Au milieu des scènes tumultueuses de la victoire, on entendait d’un côté les
cris des femmes à qui les barbares faisaient violence dans leur camp, de
l’autre les cris des petits enfants qu’on emmenait. Une multitude éperdue de
fugitifs, chassés de ruine en ruine et n’ayant plus de refuge, se dirigèrent
vers la tente du sultan pour implorer sa miséricorde ; Chalil distribua ces
chrétiens suppliants à ses émirs, qui les firent tous massacrer. Makrisi fait
monter à dix mille le nombre de ces malheureuses victimes. Après
la prise et la destruction de Ptolémaïs, le sultan envoya un de ses émirs
avec un corps de troupes pour s’emparer de la ville de Tyr : cette ville,
saisie d’épouvante, ouvrit ses portes sans résistance. Les vainqueurs
s’emparèrent aussi de Beyrouth, de Sidon, et de toutes les villes chrétiennes
de la côte. Ces villes, qui n’avaient point porté de secours à Ptolémaïs et
qui se croyaient protégées par une trêve, virent leur population massacrée,
dispersée, traînée en esclavage. La fureur des musulmans s’étendit jusque sur
les pierres : on bouleversa jusqu’au sol qu’avaient foulé les chrétiens ;
leurs maisons, leurs temples, les monuments de leur industrie, de leur piété
et de leur valeur, tout fut condamné à périr avec eux par le fer ou par
l’incendie. La
plupart des chroniques contemporaines attribuent de si grands désastres aux
péchés des habitants de la Palestine, et ne voient dans les scènes de la
destruction que l’effet de la colère divine qui s’appesantit sur Ninive et
sur Babylone.
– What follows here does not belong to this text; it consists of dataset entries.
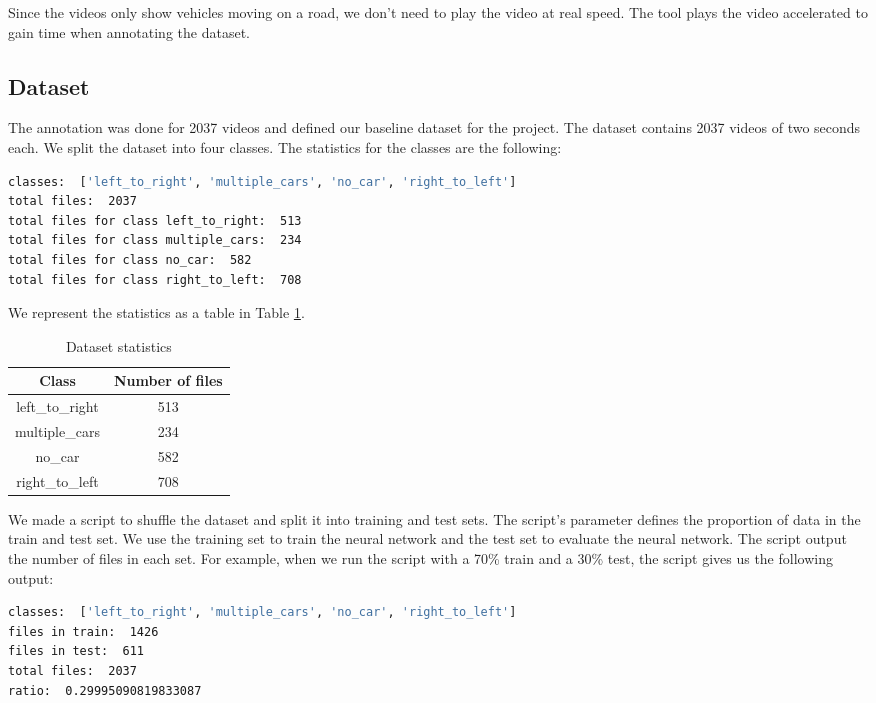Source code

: Since the videos only show vehicles moving on a road, we don't need to play the video at real speed. The tool plays the video accelerated to gain time when annotating the dataset. 

\subsection{Dataset}

The annotation was done for 2037 videos and defined our baseline dataset for the project. The dataset contains 2037 videos of two seconds each. We split the dataset into four classes. The statistics for the classes are the following:

\begin{lstlisting}[language=bash]
classes:  ['left_to_right', 'multiple_cars', 'no_car', 'right_to_left']
total files:  2037
total files for class left_to_right:  513
total files for class multiple_cars:  234
total files for class no_car:  582
total files for class right_to_left:  708
\end{lstlisting}

We represent the statistics as a table in Table \ref{tab:dataset_statistics}.

\begin{table}[H]
    \centering
    \begin{tabular}{|c|c|}
        \hline
        \textbf{Class} & \textbf{Number of files} \\
        \hline
        left\_to\_right & 513 \\
        \hline
        multiple\_cars & 234 \\
        \hline
        no\_car & 582 \\
        \hline
        right\_to\_left & 708 \\
        \hline
    \end{tabular}
    \caption{Dataset statistics}
    \label{tab:dataset_statistics}
\end{table}

We made a script to shuffle the dataset and split it into training and test sets. The script's parameter defines the proportion of data in the train and test set. We use the training set to train the neural network and the test set to evaluate the neural network. The script output the number of files in each set. For example, when we run the script with a 70\% train and a 30\% test, the script gives us the following output:

\begin{lstlisting}[language=bash]
classes:  ['left_to_right', 'multiple_cars', 'no_car', 'right_to_left']
files in train:  1426
files in test:  611
total files:  2037
ratio:  0.29995090819833087
\end{lstlisting}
L’histoire ne rejette point ces explications faciles ; mais il
lui est permis, sans doute, de pénétrer plus avant dans les affaires
humaines, et, tout en reconnaissant l’intervention du ciel dans les destinées
politiques des peuples, elle doit au moins chercher à connaître les moyens
dont s’est servie la providence pour élever, maintenir quelque temps, et
détruire enfin les empires. Nous
avons montré dans notre récit jusqu’à quel point l’ambition des chefs,
l’indiscipline des guerriers, les passions turbulentes de la multitude, la
corruption des mœurs, l’esprit de discorde et de dissension, enfin l’esprit
d’égoïsme et d’isolement, avaient pu précipiter le royaume de Jérusalem vers
sa décadence. Dans les livres suivants, nous nous étendrons davantage sur les
causes qui amenèrent la fin des croisades et qui firent perdre aux Francs,
longtemps victorieux, le fruit de leurs conquêtes. Nous nous bornerons à dire
ici en peu de mots comment la puissance chrétienne en Syrie avait pu tomber
aussi promptement. Cette
puissance avait été jetée sur les côtes de l’Asie comme par une tempête ;
semblable à ces plantes exotiques qui ne s’élèvent qu’avec peine loin du sol
qui leur est propre, elle n’avait pu recevoir son développement naturel dans
un climat et sous un ciel étrangers. Les colonies chrétiennes en Orient
comptaient plus de quatre-vingts cités, un plus grand nombre de châteaux ou
forteresses ; mais la plupart de ces châteaux et de ces villes recevaient
leurs défenseurs et leurs habitants de la France, de l’Allemagne, de
l’Angleterre ou de l’Italie. Ainsi ces États lointains n’avaient point en
eux-mêmes le principe de leur conservation, et les véritables soutiens du
royaume de Jérusalem se trouvaient en Occident. La décadence ou la prospérité
de ce royaume ne tenaient pas seulement à ses lois, à son étendue, au nombre
de ses villes : son salut dépendait aussi du zèle que d’autres peuples
mettaient à le secourir ; il dépendait de certaines opinions dominantes qui
entraînaient les nations chrétiennes à prendre les armes contre ses ennemis.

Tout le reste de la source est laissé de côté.